About this exercise
Set down the data again in full, keeping every line exactly as it is.

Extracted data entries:
╔══

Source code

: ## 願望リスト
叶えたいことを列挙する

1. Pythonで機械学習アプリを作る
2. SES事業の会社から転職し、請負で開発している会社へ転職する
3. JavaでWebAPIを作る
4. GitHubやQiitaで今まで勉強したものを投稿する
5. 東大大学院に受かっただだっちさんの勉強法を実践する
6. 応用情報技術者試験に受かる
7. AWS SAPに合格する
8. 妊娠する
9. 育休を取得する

╚══

Task solution
Source code

: ## 願望リスト
叶えたいことを列挙する

1. Pythonで機械学習アプリを作る
2. SES事業の会社から転職し、請負で開発している会社へ転職する
3. JavaでWebAPIを作る
4. GitHubやQiitaで今まで勉強したものを投稿する
5. 東大大学院に受かっただだっちさんの勉強法を実践する
6. 応用情報技術者試験に受かる
7. AWS SAPに合格する
8. 妊娠する
9. 育休を取得する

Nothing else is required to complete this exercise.